Working with masters

While MEDITECH builds its systems itself from the ground up, it still relies on partners to offer a fully integrated service to its customers.

"We’re not the be-all and end-all. We work with other companies that have really gone and mastered certain things, and a lot of those companies are spin-offs that grew from something that MEDITECH decided they weren’t going to go into," Charlotte says.

MEDITECH works with pharmaceutical companies, for example, to integrate their formularies into its own systems, including drugs available in different countries across the world and their component labels. The result is that when a consultant looks up a drug, MEDITECH presents it to them but in the background the service is being run by a third-party supplier.

"In order for us to provide that, we have to have excellent relationships and partnerships with those companies," Charlotte asserts. The firm has also integrated partnerships with companies like Nuance, which allows clinicians to do voice dictations into MEDITECH’s systems if they don’t have time to write notes, or if they simply prefer not to.

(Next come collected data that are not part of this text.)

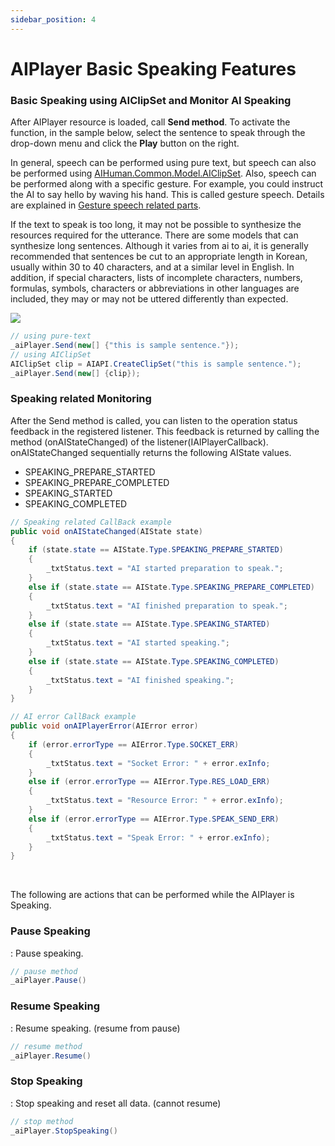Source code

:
 ```yaml
---
sidebar_position: 4
---
```


# AIPlayer Basic Speaking Features

### Basic Speaking using AIClipSet and Monitor AI Speaking

After AIPlayer resource is loaded, call **Send method**. To activate the function, in the sample below, select the sentence to speak through the drop-down menu and click the **Play** button on the right.

In general, speech can be performed using pure text, but speech can also be performed using [AIHuman.Common.Model.AIClipSet](#main-class-apis). Also, speech can be performed along with a specific gesture. For example, you could instruct the AI to say hello by waving his hand. This is called gesture speech. Details are explained in [Gesture speech related parts](#main-class-apis).

If the text to speak is too long, it may not be possible to synthesize the resources required for the utterance. There are some models that can synthesize long sentences. Although it varies from ai to ai, it is generally recommended that sentences be cut to an appropriate length in Korean, usually within 30 to 40 characters, and at a similar level in English. In addition, if special characters, lists of incomplete characters, numbers, formulas, symbols, characters or abbreviations in other languages are included, they may or may not be uttered differently than expected.

<img src="/img/aihuman/windows/Speak_Haylyn.png" />

```csharp
// using pure-text
_aiPlayer.Send(new[] {"this is sample sentence."});
// using AIClipSet
AIClipSet clip = AIAPI.CreateClipSet("this is sample sentence.");
_aiPlayer.Send(new[] {clip});
```

### Speaking related Monitoring

After the Send method is called, you can listen to the operation status feedback in the registered listener. This feedback is returned by calling the method (onAIStateChanged) of the listener(IAIPlayerCallback). onAIStateChanged sequentially returns the following AIState values. 

- SPEAKING_PREPARE_STARTED 
- SPEAKING_PREPARE_COMPLETED
- SPEAKING_STARTED
- SPEAKING_COMPLETED

```csharp
// Speaking related CallBack example
public void onAIStateChanged(AIState state)
{
    if (state.state == AIState.Type.SPEAKING_PREPARE_STARTED)
    {
        _txtStatus.text = "AI started preparation to speak.";
    } 
    else if (state.state == AIState.Type.SPEAKING_PREPARE_COMPLETED)
    {
        _txtStatus.text = "AI finished preparation to speak.";
    }
    else if (state.state == AIState.Type.SPEAKING_STARTED)
    {
        _txtStatus.text = "AI started speaking.";
    }
    else if (state.state == AIState.Type.SPEAKING_COMPLETED)
    {
        _txtStatus.text = "AI finished speaking.";
    }
}

// AI error CallBack example
public void onAIPlayerError(AIError error)
{
    if (error.errorType == AIError.Type.SOCKET_ERR)
    {
		_txtStatus.text = "Socket Error: " + error.exInfo;
    }
    else if (error.errorType == AIError.Type.RES_LOAD_ERR)
    {
        _txtStatus.text = "Resource Error: " + error.exInfo);
    }
	else if (error.errorType == AIError.Type.SPEAK_SEND_ERR)
    {
		_txtStatus.text = "Speak Error: " + error.exInfo);
    }
}
```
<br/>

The following are actions that can be performed while the AIPlayer is Speaking.

### Pause Speaking

: Pause speaking.
```csharp
// pause method
_aiPlayer.Pause()
```

### Resume Speaking

: Resume speaking. (resume from pause)
```csharp
// resume method
_aiPlayer.Resume()
```

### Stop Speaking

: Stop speaking and reset all data. (cannot resume)
```csharp
// stop method
_aiPlayer.StopSpeaking()
```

While the systems and the technologies behind these tools are complex, they ultimately exist to make work simpler for medical professionals, which is something that Charlotte never loses sight of. "We’re creating a new standard for physician productivity, using mobility," she says.

"The way you live your normal life, that’s how you want to work. So I think the future is about simplifying the EHR space. It’s been complicated for too many years."